Human Resources Specialist
Inglewood Unified School District values all of our employee’s contributions including those who are experiencing disabilities. The primary function of a reasonable accommodation is to enhance workplace productivity and provide equal employment opportunities to applicants, candidates, and employees with disabilities.
The goal of this process is to create a more inclusive environment where all employees can readily and efficiently ask for and receive reasonable accommodations necessary to reach their full potential at work. This guidance also complies with our Federal obligations under the Americans with Disabilities Act, Section 503 of the Rehabilitation Act, and other applicable state and local disability related regulations.
Who is covered by this guidance?
Applicants, candidates, and employees with physical or mental conditions that substantially limits one or more major life activities or have a record of such a substantially limiting condition.
What is workplace reasonable accommodation?
Workplace reasonable accommodation, sometimes called workplace adjustments, are any changes in the workplace or the way job duties are customarily performed that provides an equal employment opportunity to an individual with a disability. This process does not cover requests that would pose an undue hardship or fundamentally change the essential functions of a job.
What reasonable accommodation requests would not be honored?
Sometimes an applicant or an employee may ask for an accommodation that is not reasonable or necessary, that poses an “undue hardship” (i.e. too costly or disruptive to business) on the organization or its employees or that might threaten the safety of the individual who has made the request or of others.

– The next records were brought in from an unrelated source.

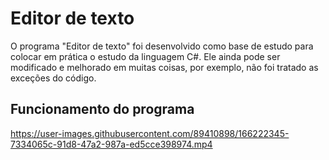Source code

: # Editor de texto 

O programa "Editor de texto" foi desenvolvido como base de estudo para colocar em prática o estudo da linguagem C#.
Ele ainda pode ser modificado e melhorado em muitas coisas, por exemplo, não foi tratado as exceções do código.

## Funcionamento do programa

https://user-images.githubusercontent.com/89410898/166222345-7334065c-91d8-47a2-987a-ed5cce398974.mp4
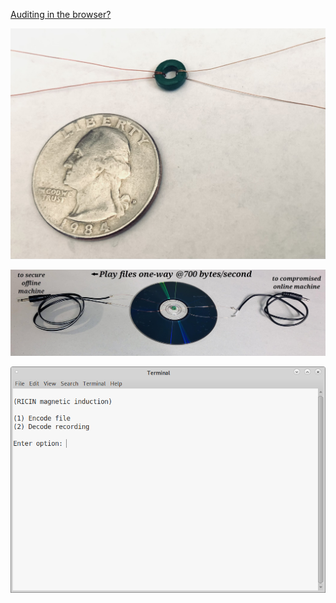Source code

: <!---
Transfer any file through magnetic induction between online and secure offline machines - Restricted Interface Computation Isolation Network.
-->



[Auditing in the browser?](https://coliru.stacked-crooked.com/a/7b227f572cfeb290)

<p align="center">
  <img src="https://github.com/compromise-evident/RICINgauss/blob/main/Other/Close-up.jpg">
</p>

<p align="center">
  <img src="https://github.com/compromise-evident/RICINgauss/blob/main/Other/Materials.jpg">
</p>

<p align="center">
  <img src="https://github.com/compromise-evident/RICINgauss/blob/main/Other/Terminal.png">
</p>
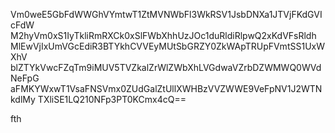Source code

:Vm0weE5GbFdWWGhVYmtwT1ZtMVNWbFl3WkRSV1JsbDNXa1JTVjFKdGVIcFdW
M2hyVm0xS1IyTkliRmRXCk0xSlFWbXhhUzJOc1duRldiRlpwQ2xKdVFsRldh
MlEwVjIxUmVGcEdiR3BTYkhCVVEyMUtSbGRZY0ZkWApTRUpFVmtSS1UxWXhV
blZTYkVwcFZqTm9iMUV5TVZkalZrWlZWbXhLVGdwaVZrbDZWMWQ0WVdNeFpG
aFMKYWxwT1VsaFNSVmx0ZUdGalZtUllXWHBzVVZWWE9VeFpNV1J2WTNkdlMy
TXliSE1LQ210NFp3PT0KCmx4cQ==

fth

Even in those cases, the District will discuss whether some other form of workplace accommodation may be effective.
When is reasonable accommodation provided?
- When an applicant with a disability needs an accommodation to have an equal opportunity to compete for a job;
- When an employee with a disability needs an accommodation to perform the essential functions of the job or to gain access to the workplace; and
- When an employee with a disability needs an accommodation to enjoy equal access to benefits and privileges of employment (e.g., productivity tools, trainings, District sponsored events).
What are common types of accommodations?
- Acquisition or modification of equipment
- Changes in the physical layout of a work environment to eliminate or reduce barriers
- Elimination of non-essential job duties
- Modifications of an individual’s work schedule while continuing to meet business requirements
- Modifications to the building where an individual performs work
- Note: Leave time and/or reassignment to another vacant position are accommodations of last resort.
What is the Interactive Process (IP)?
The interactive process is a collaborative effort between the employee and company representative to discuss the need for an accommodation as well as identify effective accommodation solutions. The interactive process begins when an employee discloses a disability/health condition and requests an accommodation, a manager or Human Resources representative recognizes an obvious challenge of an applicant, candidate, or employee due to a disability, or when an employee returns to work with an on-going health care condition or disability. A robust interactive process demonstrates good faith and promotes a disability inclusive workplace.